Last week, on Thursday, February 5th I joined with eighty people, many I had never met before, to spend six hours inside, learning about the powerful impact time outside in nature has on the human body and why understanding its effects are important for us all. It was an amazing day!

REI, Sierra Club Outdoors, and the University of California, Berkeley’s Greater Good Science Center hosted a discussion about our joint partnership called the Great Outdoors Lab and its study of the physiological impact of time spent outdoors. We heard from scientists, health care professionals, government officials, representatives of the outdoor recreation industry, lands conservation advocates, and representatives of diverse constituencies, all of them world changers!

The research conducted by The Great Outdoors Lab is built on a broader understanding of the science of awe. Awe occurs in nature 80% of the time and creates profound changes in the mind and body, affecting our immune, neurological, digestive, and endocrine systems. On the other hand, reading this blog and staring at a screen all day does not do great things for our bodies.

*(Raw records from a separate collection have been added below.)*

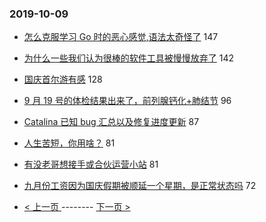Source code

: ### 2019-10-09 
- [怎么克服学习 Go 时的恶心感觉,语法太奇怪了](https://www.v2ex.com/t/607468) 147
- [为什么一些我们认为很棒的软件工具被慢慢放弃了](https://www.v2ex.com/t/607285) 142
- [国庆首尔游有感](https://www.v2ex.com/t/607313) 128
- [9 月 19 号的体检结果出来了，前列腺钙化+肺结节](https://www.v2ex.com/t/607305) 96
- [Catalina 已知 bug 汇总以及修复进度更新](https://www.v2ex.com/t/607291) 87
- [人生苦短，你用啥？](https://www.v2ex.com/t/607375) 81
- [有没老哥想接手或合伙运营小站](https://www.v2ex.com/t/607217) 81
- [九月份工资因为国庆假期被顺延一个星期，是正常状态吗](https://www.v2ex.com/t/607312) 72 

- [ < 上一页 ](https://github.com/able8/v2ex-hot-record/blob/master/2019-10-08.md) -------- [ 下一页 > ](https://github.com/able8/v2ex-hot-record/blob/master/2019-10-10.md)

David Mays of Kaiser Permanente kicked off the day with a keynote on what companies like Kaiser can do to promote wellness in our communities and shared the actions Kaiser is doing to prove its commitment to healthy communities. Dr. Dacher Keltner, who is leading the research at the Greater Good Science Center, presented the preliminary findings and discussed the power of awe—whether it is in nature, a great musician like Iggy Pop, or even a political rally. Three panels followed on the economic impact for cities, states, and businesses if we can get more people outdoors; the importance of getting outside for our health; and finally, how all of this research can serve as a powerful tool for increased access to public lands, particularly for communities with limited access to nature.

As the day progressed, it became increasingly clear that if we are to fully realize the benefits of simply being outside (increased cost savings to communities, increased health care savings, improved education and health care outcomes, and an overall happier and healthier world), there are five major steps we need to take. All of the different panels and speakers addressed these steps in some part during the day:

1. Expanding the amount of evidenced-based research available to decision-makers. The Great Outdoors Lab is seeking $2.8 million over three years starting in the summer of 2015 to expand the research to 75 youth each year through 2017 and piloting research with 75 military veterans, also for three years.

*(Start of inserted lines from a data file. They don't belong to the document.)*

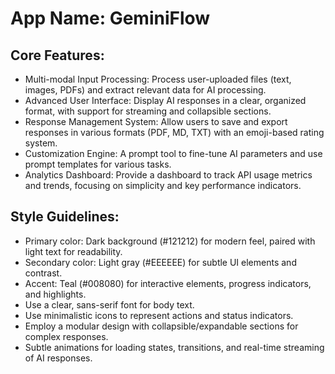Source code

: # **App Name**: GeminiFlow

## Core Features:

- Multi-modal Input Processing: Process user-uploaded files (text, images, PDFs) and extract relevant data for AI processing.
- Advanced User Interface: Display AI responses in a clear, organized format, with support for streaming and collapsible sections.
- Response Management System: Allow users to save and export responses in various formats (PDF, MD, TXT) with an emoji-based rating system.
- Customization Engine: A prompt tool to fine-tune AI parameters and use prompt templates for various tasks.
- Analytics Dashboard: Provide a dashboard to track API usage metrics and trends, focusing on simplicity and key performance indicators.

## Style Guidelines:

- Primary color: Dark background (#121212) for modern feel, paired with light text for readability.
- Secondary color: Light gray (#EEEEEE) for subtle UI elements and contrast.
- Accent: Teal (#008080) for interactive elements, progress indicators, and highlights.
- Use a clear, sans-serif font for body text.
- Use minimalistic icons to represent actions and status indicators.
- Employ a modular design with collapsible/expandable sections for complex responses.
- Subtle animations for loading states, transitions, and real-time streaming of AI responses.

2. Breaking down the barriers of access to the outdoors for all people. It isn’t enough for existing outdoor users to simply invite people who look different than they do to come outside. It means working with communities to meet their needs and create a potentially new or different understanding of what it means to get outdoors and finding ways of increasing the physical proximity and transit options for all people to quickly and easily get to open space.

3. Creating a better understanding of the economic value of time outdoors. What costs are saved for individuals and health care? What revenue is brought into local economies because of usable, accessible open space? How many jobs are created, brought in, or supported by the myriad of categories of outdoor jobs and are those jobs being accurately counted?

4. Working together as a more united front of public health, medical, land conservation, and outdoor recreation communities to better understand how we can contribute to improved health outcomes and speak with a single voice to policymakers.

5. Expanding protections and access for large scale open spaces necessary to getting more people outdoors in a variety of ways all across the country and supporting clean energy to prevent extractive industries from marring landscapes; eliminating public land access; and poisoning our air, water, and land through spills, emissions, and coal ash.  

 Great Outdoors Lab findings have the potential to change the game not just in how policymakers think about preserving our public lands and expanding green space, but in welcoming home our veterans and rethinking health care practices. With so many great minds in the room thinking about this issue last week, I walked away feeling more driven than ever to find the funding for this work; to spend more time outside with the people in the room; and to ensure the data is used in the most effective way with policymakers, business leaders, and across the country with advocates for the many different issues we’re challenged with today.

Before we walked away, we vowed to meet again next year to continue the conversation with new data and to update everyone on the progress we made over the year, as well as to learn from the community about progress being made elsewhere. Thank you so much to those who joined us and for those who didn’t, I hope we can share with you all soon what we learned to get you as stoked as the kids out on the rafting study this last summer.

In the end though, the day highlighted what most of us know already—time outdoors can and does change lives for the better.